-- WHAT THE TASK REQUIRES --
Every line of the data below should be retyped exactly, with no images carried over.

-- TASK INPUTS --
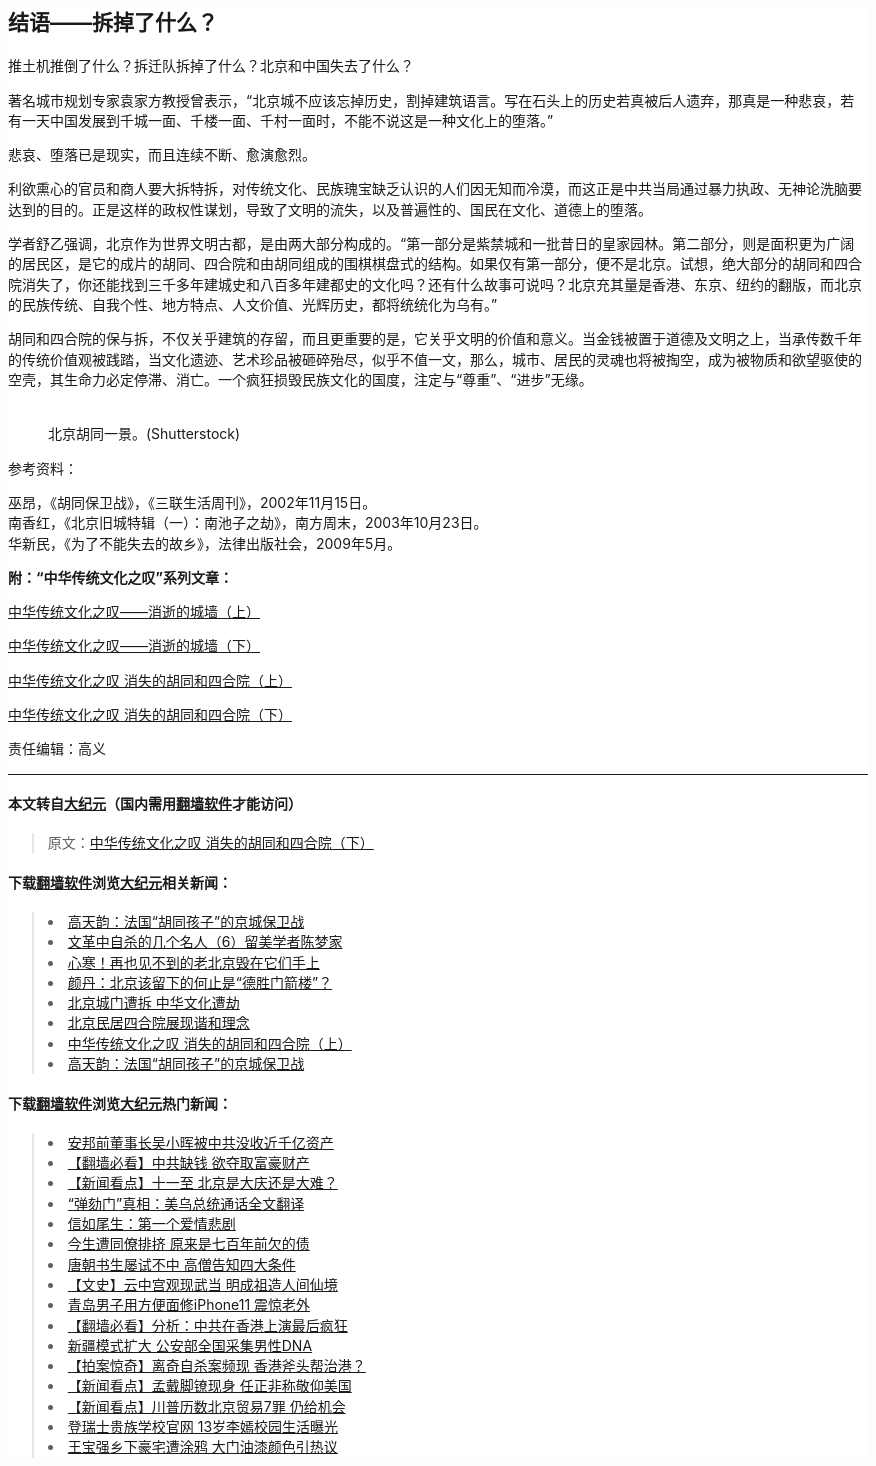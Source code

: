 <h2><strong>结语——拆掉了什么？</strong></h2>
<p>推土机推倒了什么？拆迁队拆掉了什么？北京和中国失去了什么？</p>
<p>著名城市规划专家袁家方教授曾表示，“北京城不应该忘掉历史，割掉建筑语言。写在石头上的历史若真被后人遗弃，那真是一种悲哀，若有一天中国发展到千城一面、千楼一面、千村一面时，不能不说这是一种文化上的堕落。”</p>
<p>悲哀、堕落已是现实，而且连续不断、愈演愈烈。</p>
<p>利欲熏心的官员和商人要大拆特拆，对传统文化、民族瑰宝缺乏认识的人们因无知而冷漠，而这正是中共当局通过暴力执政、无神论洗脑要达到的目的。正是这样的政权性谋划，导致了文明的流失，以及普遍性的、国民在文化、道德上的堕落。</p>
<p>学者舒乙强调，北京作为世界文明古都，是由两大部分构成的。“第一部分是紫禁城和一批昔日的皇家园林。第二部分，则是面积更为广阔的居民区，是它的成片的胡同、四合院和由胡同组成的围棋棋盘式的结构。如果仅有第一部分，便不是北京。试想，绝大部分的胡同和四合院消失了，你还能找到三千多年建城史和八百多年建都史的文化吗？还有什么故事可说吗？北京充其量是香港、东京、纽约的翻版，而北京的民族传统、自我个性、地方特点、人文价值、光辉历史，都将统统化为乌有。”</p>
<p>胡同和四合院的保与拆，不仅关乎建筑的存留，而且更重要的是，它关乎文明的价值和意义。当金钱被置于道德及文明之上，当承传数千年的传统价值观被践踏，当文化遗迹、艺术珍品被砸碎殆尽，似乎不值一文，那么，城市、居民的灵魂也将被掏空，成为被物质和欲望驱使的空壳，其生命力必定停滞、消亡。一个疯狂损毁民族文化的国度，注定与“尊重”、“进步”无缘。</p>
<figure id="attachment_10847125" style="width: 600px" class="wp-caption alignnone"><a href="http://i.epochtimes.com/assets/uploads/2018/11/shutterstock_358679507.jpg"><img class="size-large wp-image-10847125" src="http://i.epochtimes.com/assets/uploads/2018/11/shutterstock_358679507-600x405.jpg" alt="" width="600" b="405" /></a><figcaption class="wp-caption-text">北京胡同一景。(Shutterstock)</figcaption></figure>
<p>参考资料：</p>
<p>巫昂，《胡同保卫战》，《三联生活周刊》，2002年11月15日。<br />
南香红，《北京旧城特辑（一）：南池子之劫》，南方周末，2003年10月23日。<br />
华新民，《为了不能失去的故乡》，法律出版社会，2009年5月。</p>
<p><strong>附：“中华传统文化之叹”系列文章：</strong></p>
<p><a href="https://github.com/asdfgt5/djy/blob/master/gb/18/11/7/n10835148.md">中华传统文化之叹——消逝的城墙（上）</a></p>
<p><a href="https://github.com/asdfgt5/djy/blob/master/gb/18/11/7/n10835295.md">中华传统文化之叹——消逝的城墙（下）</a></p>
<p><a href="https://github.com/asdfgt5/djy/blob/master/gb/18/11/11/n10844582.md">中华传统文化之叹 消失的胡同和四合院（上）</a></p>
<p><a href="https://github.com/asdfgt5/djy/blob/master/gb/18/11/12/n10845591.md">中华传统文化之叹 消失的胡同和四合院（下）</a></p>
<p>责任编辑：高义</p>
<hr>

#### 本文转自<a href="http://www.epochtimes.com">大纪元</a>（国内需用<a href="https://git.io/JesJV">翻墙软件</a>才能访问）
> 原文：<a href="http://www.epochtimes.com/gb/18/11/12/n10845591.htm">中华传统文化之叹 消失的胡同和四合院（下）</a>
#### 下载<a href="https://git.io/JesJV">翻墙软件</a>浏览<a href="http://www.epochtimes.com">大纪元</a>相关新闻：
> <li><a href="http://www.epochtimes.com/gb/18/11/12/n10846291.htm">高天韵：法国“胡同孩子”的京城保卫战</a></li>
> <li><a href="http://www.epochtimes.com/gb/17/12/19/n9971114.htm">文革中自杀的几个名人（6）留美学者陈梦家</a></li>
> <li><a href="http://www.epochtimes.com/gb/17/2/13/n8807559.htm">心寒！再也见不到的老北京毁在它们手上</a></li>
> <li><a href="http://www.epochtimes.com/gb/17/1/26/n8749213.htm">颜丹：北京该留下的何止是“德胜门箭楼”？</a></li>
> <li><a href="http://www.epochtimes.com/gb/16/11/27/n8533064.htm">北京城门遭拆 中华文化遭劫</a></li>
> <li><a href="http://www.epochtimes.com/gb/16/11/27/n8532944.htm">北京民居四合院展现谐和理念</a></li>
> <li><a href="https://github.com/asdfgt5/djy/blob/master/gb/18/11/11/n10844582.md">中华传统文化之叹 消失的胡同和四合院（上）</a></li>
> <li><a href="https://github.com/asdfgt5/djy/blob/master/gb/18/11/12/n10846291.md">高天韵：法国“胡同孩子”的京城保卫战</a></li>

#### 下载<a href="https://git.io/JesJV">翻墙软件</a>浏览<a href="http://www.epochtimes.com">大纪元</a>热门新闻：
> <li><a href="http://www.epochtimes.com/gb/19/9/26/n11547317.htm">安邦前董事长吴小晖被中共没收近千亿资产</a></li>
> <li><a href="http://www.epochtimes.com/gb/19/9/25/n11546931.htm">【翻墙必看】中共缺钱 欲夺取富豪财产</a></li>
> <li><a href="http://www.epochtimes.com/gb/19/9/26/n11548856.htm">【新闻看点】十一至 北京是大庆还是大难？</a></li>
> <li><a href="http://www.epochtimes.com/gb/19/9/26/n11547303.htm">“弹劾门”真相：美乌总统通话全文翻译</a></li>
> <li><a href="http://www.epochtimes.com/gb/12/4/16/n3566971.htm">信如尾生：第一个爱情悲剧</a></li>
> <li><a href="http://www.epochtimes.com/gb/15/9/3/n4519621.htm">今生遭同僚排挤 原来是七百年前欠的债</a></li>
> <li><a href="http://www.epochtimes.com/gb/19/9/20/n11534314.htm">唐朝书生屡试不中 高僧告知四大条件</a></li>
> <li><a href="http://www.epochtimes.com/gb/16/7/1/n8056353.htm">【文史】云中宫观现武当 明成祖造人间仙境</a></li>
> <li><a href="http://www.epochtimes.com/gb/19/9/25/n11546708.htm">青岛男子用方便面修iPhone11 震惊老外</a></li>
> <li><a href="http://www.epochtimes.com/gb/19/9/25/n11545125.htm">【翻墙必看】分析：中共在香港上演最后疯狂</a></li>
> <li><a href="http://www.epochtimes.com/gb/19/9/25/n11546501.htm">新疆模式扩大 公安部全国采集男性DNA</a></li>
> <li><a href="http://www.epochtimes.com/gb/19/9/25/n11544688.htm">【拍案惊奇】离奇自杀案频现 香港斧头帮治港？</a></li>
> <li><a href="http://www.epochtimes.com/gb/19/9/24/n11544091.htm">【新闻看点】孟戴脚镣现身 任正非称敬仰美国</a></li>
> <li><a href="http://www.epochtimes.com/gb/19/9/25/n11546490.htm">【新闻看点】川普历数北京贸易7罪 仍给机会</a></li>
> <li><a href="http://www.epochtimes.com/gb/19/9/24/n11544222.htm">登瑞士贵族学校官网 13岁李嫣校园生活曝光</a></li>
> <li><a href="http://www.epochtimes.com/gb/19/9/24/n11544375.htm">王宝强乡下豪宅遭涂鸦 大门油漆颜色引热议</a></li>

-- EXERCISE RESULT --
Source code

: <h2><strong>结语——拆掉了什么？</strong></h2>
<p>推土机推倒了什么？拆迁队拆掉了什么？北京和中国失去了什么？</p>
<p>著名城市规划专家袁家方教授曾表示，“北京城不应该忘掉历史，割掉建筑语言。写在石头上的历史若真被后人遗弃，那真是一种悲哀，若有一天中国发展到千城一面、千楼一面、千村一面时，不能不说这是一种文化上的堕落。”</p>
<p>悲哀、堕落已是现实，而且连续不断、愈演愈烈。</p>
<p>利欲熏心的官员和商人要大拆特拆，对传统文化、民族瑰宝缺乏认识的人们因无知而冷漠，而这正是中共当局通过暴力执政、无神论洗脑要达到的目的。正是这样的政权性谋划，导致了文明的流失，以及普遍性的、国民在文化、道德上的堕落。</p>
<p>学者舒乙强调，北京作为世界文明古都，是由两大部分构成的。“第一部分是紫禁城和一批昔日的皇家园林。第二部分，则是面积更为广阔的居民区，是它的成片的胡同、四合院和由胡同组成的围棋棋盘式的结构。如果仅有第一部分，便不是北京。试想，绝大部分的胡同和四合院消失了，你还能找到三千多年建城史和八百多年建都史的文化吗？还有什么故事可说吗？北京充其量是香港、东京、纽约的翻版，而北京的民族传统、自我个性、地方特点、人文价值、光辉历史，都将统统化为乌有。”</p>
<p>胡同和四合院的保与拆，不仅关乎建筑的存留，而且更重要的是，它关乎文明的价值和意义。当金钱被置于道德及文明之上，当承传数千年的传统价值观被践踏，当文化遗迹、艺术珍品被砸碎殆尽，似乎不值一文，那么，城市、居民的灵魂也将被掏空，成为被物质和欲望驱使的空壳，其生命力必定停滞、消亡。一个疯狂损毁民族文化的国度，注定与“尊重”、“进步”无缘。</p>
<figure id="attachment_10847125" style="width: 600px" class="wp-caption alignnone"><a href="http://i.epochtimes.com/assets/uploads/2018/11/shutterstock_358679507.jpg"><img class="size-large wp-image-10847125" src="http://i.epochtimes.com/assets/uploads/2018/11/shutterstock_358679507-600x405.jpg" alt="" width="600" b="405" /></a><figcaption class="wp-caption-text">北京胡同一景。(Shutterstock)</figcaption></figure>
<p>参考资料：</p>
<p>巫昂，《胡同保卫战》，《三联生活周刊》，2002年11月15日。<br />
南香红，《北京旧城特辑（一）：南池子之劫》，南方周末，2003年10月23日。<br />
华新民，《为了不能失去的故乡》，法律出版社会，2009年5月。</p>
<p><strong>附：“中华传统文化之叹”系列文章：</strong></p>
<p><a href="https://github.com/asdfgt5/djy/blob/master/gb/18/11/7/n10835148.md">中华传统文化之叹——消逝的城墙（上）</a></p>
<p><a href="https://github.com/asdfgt5/djy/blob/master/gb/18/11/7/n10835295.md">中华传统文化之叹——消逝的城墙（下）</a></p>
<p><a href="https://github.com/asdfgt5/djy/blob/master/gb/18/11/11/n10844582.md">中华传统文化之叹 消失的胡同和四合院（上）</a></p>
<p><a href="https://github.com/asdfgt5/djy/blob/master/gb/18/11/12/n10845591.md">中华传统文化之叹 消失的胡同和四合院（下）</a></p>
<p>责任编辑：高义</p>
<hr>

#### 本文转自<a href="http://www.epochtimes.com">大纪元</a>（国内需用<a href="https://git.io/JesJV">翻墙软件</a>才能访问）
> 原文：<a href="http://www.epochtimes.com/gb/18/11/12/n10845591.htm">中华传统文化之叹 消失的胡同和四合院（下）</a>
#### 下载<a href="https://git.io/JesJV">翻墙软件</a>浏览<a href="http://www.epochtimes.com">大纪元</a>相关新闻：
> <li><a href="http://www.epochtimes.com/gb/18/11/12/n10846291.htm">高天韵：法国“胡同孩子”的京城保卫战</a></li>
> <li><a href="http://www.epochtimes.com/gb/17/12/19/n9971114.htm">文革中自杀的几个名人（6）留美学者陈梦家</a></li>
> <li><a href="http://www.epochtimes.com/gb/17/2/13/n8807559.htm">心寒！再也见不到的老北京毁在它们手上</a></li>
> <li><a href="http://www.epochtimes.com/gb/17/1/26/n8749213.htm">颜丹：北京该留下的何止是“德胜门箭楼”？</a></li>
> <li><a href="http://www.epochtimes.com/gb/16/11/27/n8533064.htm">北京城门遭拆 中华文化遭劫</a></li>
> <li><a href="http://www.epochtimes.com/gb/16/11/27/n8532944.htm">北京民居四合院展现谐和理念</a></li>
> <li><a href="https://github.com/asdfgt5/djy/blob/master/gb/18/11/11/n10844582.md">中华传统文化之叹 消失的胡同和四合院（上）</a></li>
> <li><a href="https://github.com/asdfgt5/djy/blob/master/gb/18/11/12/n10846291.md">高天韵：法国“胡同孩子”的京城保卫战</a></li>

#### 下载<a href="https://git.io/JesJV">翻墙软件</a>浏览<a href="http://www.epochtimes.com">大纪元</a>热门新闻：
> <li><a href="http://www.epochtimes.com/gb/19/9/26/n11547317.htm">安邦前董事长吴小晖被中共没收近千亿资产</a></li>
> <li><a href="http://www.epochtimes.com/gb/19/9/25/n11546931.htm">【翻墙必看】中共缺钱 欲夺取富豪财产</a></li>
> <li><a href="http://www.epochtimes.com/gb/19/9/26/n11548856.htm">【新闻看点】十一至 北京是大庆还是大难？</a></li>
> <li><a href="http://www.epochtimes.com/gb/19/9/26/n11547303.htm">“弹劾门”真相：美乌总统通话全文翻译</a></li>
> <li><a href="http://www.epochtimes.com/gb/12/4/16/n3566971.htm">信如尾生：第一个爱情悲剧</a></li>
> <li><a href="http://www.epochtimes.com/gb/15/9/3/n4519621.htm">今生遭同僚排挤 原来是七百年前欠的债</a></li>
> <li><a href="http://www.epochtimes.com/gb/19/9/20/n11534314.htm">唐朝书生屡试不中 高僧告知四大条件</a></li>
> <li><a href="http://www.epochtimes.com/gb/16/7/1/n8056353.htm">【文史】云中宫观现武当 明成祖造人间仙境</a></li>
> <li><a href="http://www.epochtimes.com/gb/19/9/25/n11546708.htm">青岛男子用方便面修iPhone11 震惊老外</a></li>
> <li><a href="http://www.epochtimes.com/gb/19/9/25/n11545125.htm">【翻墙必看】分析：中共在香港上演最后疯狂</a></li>
> <li><a href="http://www.epochtimes.com/gb/19/9/25/n11546501.htm">新疆模式扩大 公安部全国采集男性DNA</a></li>
> <li><a href="http://www.epochtimes.com/gb/19/9/25/n11544688.htm">【拍案惊奇】离奇自杀案频现 香港斧头帮治港？</a></li>
> <li><a href="http://www.epochtimes.com/gb/19/9/24/n11544091.htm">【新闻看点】孟戴脚镣现身 任正非称敬仰美国</a></li>
> <li><a href="http://www.epochtimes.com/gb/19/9/25/n11546490.htm">【新闻看点】川普历数北京贸易7罪 仍给机会</a></li>
> <li><a href="http://www.epochtimes.com/gb/19/9/24/n11544222.htm">登瑞士贵族学校官网 13岁李嫣校园生活曝光</a></li>
> <li><a href="http://www.epochtimes.com/gb/19/9/24/n11544375.htm">王宝强乡下豪宅遭涂鸦 大门油漆颜色引热议</a></li>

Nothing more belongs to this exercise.